Norman_Smiley posted...
I don't get where this idea that Columbus thought the world was smaller than it was is coming from.

Because he did. Not only did he use completely wrong values and units (not counting for conversions), he straight up changed geography to fit his beliefs.

https://spectrum.ieee.org/tech-talk/at-work/test-and-measurement/columbuss-geographical-miscalculations

Washington Irvings overly imaginative A History of the Life and Voyages of Christopher Columbus notwithstanding, it was widely known by the 15th Century that the Earth is spherical. The question was, how big is the sphere? In 200 BCE, after all, Eratosthenes calculated the circumference of the earth to within one percent of its actual girth. He figured that one degree of latitude was equal to 59.5 nautical miles.

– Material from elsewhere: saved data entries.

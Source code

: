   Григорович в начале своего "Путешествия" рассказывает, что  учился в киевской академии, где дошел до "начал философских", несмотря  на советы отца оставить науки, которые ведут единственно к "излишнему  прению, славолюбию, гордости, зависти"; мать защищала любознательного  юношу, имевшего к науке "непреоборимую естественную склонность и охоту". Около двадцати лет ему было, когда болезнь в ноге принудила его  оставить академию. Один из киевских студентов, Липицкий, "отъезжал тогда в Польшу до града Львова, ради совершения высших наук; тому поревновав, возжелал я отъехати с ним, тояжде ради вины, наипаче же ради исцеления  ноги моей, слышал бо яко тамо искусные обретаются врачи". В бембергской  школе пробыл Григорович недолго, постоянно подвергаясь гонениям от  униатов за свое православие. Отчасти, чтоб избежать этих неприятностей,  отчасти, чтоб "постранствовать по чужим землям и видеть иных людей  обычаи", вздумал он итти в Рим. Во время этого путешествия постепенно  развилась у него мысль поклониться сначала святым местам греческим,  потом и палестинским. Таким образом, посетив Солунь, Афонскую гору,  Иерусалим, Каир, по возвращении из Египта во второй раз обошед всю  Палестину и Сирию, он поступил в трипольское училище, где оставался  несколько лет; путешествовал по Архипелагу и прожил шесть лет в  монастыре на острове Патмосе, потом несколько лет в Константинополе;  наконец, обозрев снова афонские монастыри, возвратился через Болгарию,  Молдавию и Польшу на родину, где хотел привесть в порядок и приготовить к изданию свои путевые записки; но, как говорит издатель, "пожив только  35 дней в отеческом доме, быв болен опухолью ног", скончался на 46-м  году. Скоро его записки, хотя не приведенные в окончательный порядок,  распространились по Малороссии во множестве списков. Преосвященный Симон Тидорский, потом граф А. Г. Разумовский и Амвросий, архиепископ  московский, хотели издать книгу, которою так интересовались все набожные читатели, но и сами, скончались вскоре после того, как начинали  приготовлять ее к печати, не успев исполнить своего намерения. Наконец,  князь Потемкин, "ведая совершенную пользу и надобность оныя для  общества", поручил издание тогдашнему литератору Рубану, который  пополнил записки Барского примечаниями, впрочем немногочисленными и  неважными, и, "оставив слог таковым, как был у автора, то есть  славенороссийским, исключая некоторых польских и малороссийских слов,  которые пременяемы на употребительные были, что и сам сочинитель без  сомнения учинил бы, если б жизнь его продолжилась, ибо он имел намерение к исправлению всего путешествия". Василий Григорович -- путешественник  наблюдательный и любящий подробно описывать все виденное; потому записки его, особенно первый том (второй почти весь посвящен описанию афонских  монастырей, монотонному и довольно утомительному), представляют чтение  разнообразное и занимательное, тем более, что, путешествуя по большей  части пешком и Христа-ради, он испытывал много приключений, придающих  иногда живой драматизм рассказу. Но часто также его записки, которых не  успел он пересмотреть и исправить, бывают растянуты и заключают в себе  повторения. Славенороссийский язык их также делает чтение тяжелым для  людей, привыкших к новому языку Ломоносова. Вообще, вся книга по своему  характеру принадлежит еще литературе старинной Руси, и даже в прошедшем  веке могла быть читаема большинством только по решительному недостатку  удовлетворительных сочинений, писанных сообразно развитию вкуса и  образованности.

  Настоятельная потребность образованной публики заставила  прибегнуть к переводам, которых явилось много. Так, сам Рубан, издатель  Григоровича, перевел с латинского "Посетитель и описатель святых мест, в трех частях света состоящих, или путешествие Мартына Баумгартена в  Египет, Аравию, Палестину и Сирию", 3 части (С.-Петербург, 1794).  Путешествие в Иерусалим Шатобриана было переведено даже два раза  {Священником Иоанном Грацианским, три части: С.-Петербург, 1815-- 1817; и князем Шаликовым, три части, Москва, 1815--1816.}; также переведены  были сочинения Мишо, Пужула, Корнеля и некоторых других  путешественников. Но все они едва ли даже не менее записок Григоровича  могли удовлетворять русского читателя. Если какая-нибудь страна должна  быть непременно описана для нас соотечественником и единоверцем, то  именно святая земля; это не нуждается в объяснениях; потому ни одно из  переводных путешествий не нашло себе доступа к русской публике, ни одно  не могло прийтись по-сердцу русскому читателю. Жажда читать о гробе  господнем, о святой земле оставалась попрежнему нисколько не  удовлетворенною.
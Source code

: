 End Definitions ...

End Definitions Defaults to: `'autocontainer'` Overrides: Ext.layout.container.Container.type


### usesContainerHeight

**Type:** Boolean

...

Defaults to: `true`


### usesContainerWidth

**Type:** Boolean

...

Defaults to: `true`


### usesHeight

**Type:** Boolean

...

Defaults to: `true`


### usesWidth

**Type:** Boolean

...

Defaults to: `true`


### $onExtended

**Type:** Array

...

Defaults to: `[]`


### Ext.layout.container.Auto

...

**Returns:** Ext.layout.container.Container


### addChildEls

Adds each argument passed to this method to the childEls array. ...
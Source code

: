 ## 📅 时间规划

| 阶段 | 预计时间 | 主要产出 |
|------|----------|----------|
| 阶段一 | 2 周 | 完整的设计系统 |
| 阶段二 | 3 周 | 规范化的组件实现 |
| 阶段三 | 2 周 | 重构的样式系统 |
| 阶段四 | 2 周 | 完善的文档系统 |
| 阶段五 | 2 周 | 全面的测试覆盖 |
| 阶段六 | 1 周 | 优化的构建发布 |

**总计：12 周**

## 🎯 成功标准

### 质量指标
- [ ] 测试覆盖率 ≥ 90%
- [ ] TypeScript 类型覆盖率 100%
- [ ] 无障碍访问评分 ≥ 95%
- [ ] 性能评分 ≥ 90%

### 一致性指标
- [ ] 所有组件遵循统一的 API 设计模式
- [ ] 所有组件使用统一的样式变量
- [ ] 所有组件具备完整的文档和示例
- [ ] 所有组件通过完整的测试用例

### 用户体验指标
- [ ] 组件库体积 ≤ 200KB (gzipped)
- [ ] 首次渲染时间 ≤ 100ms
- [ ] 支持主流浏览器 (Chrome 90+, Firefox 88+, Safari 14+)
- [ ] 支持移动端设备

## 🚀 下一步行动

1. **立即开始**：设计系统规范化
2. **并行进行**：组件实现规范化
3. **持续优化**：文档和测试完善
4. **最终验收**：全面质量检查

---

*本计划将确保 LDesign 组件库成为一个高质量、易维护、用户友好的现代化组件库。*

In making his own calculation, however, Columbus preferred the values given by the medieval Persian geographer, Abu al Abbas Ahmad ibn Muhammad ibn Kathir al-Farghani (a.k.a. Alfraganus): one degree (at the equator) is equal to 56.67 miles. That was Columbuss first error, which he compounded with a second: he assumed that the Persian was using the 4 856-foot Roman mile; in fact, Alfraganus meant the 7 091-foot Arabic mile. (This is, of course, the sort of confusion of units that sent the Mars Climate Orbiter into its terminal swan dive in September 1999.)

Taken together, the two miscalculations effectively reduced the planetary waistline to 16,305 nautical miles, down from the actual 21,600 or so, an error of 25 percent.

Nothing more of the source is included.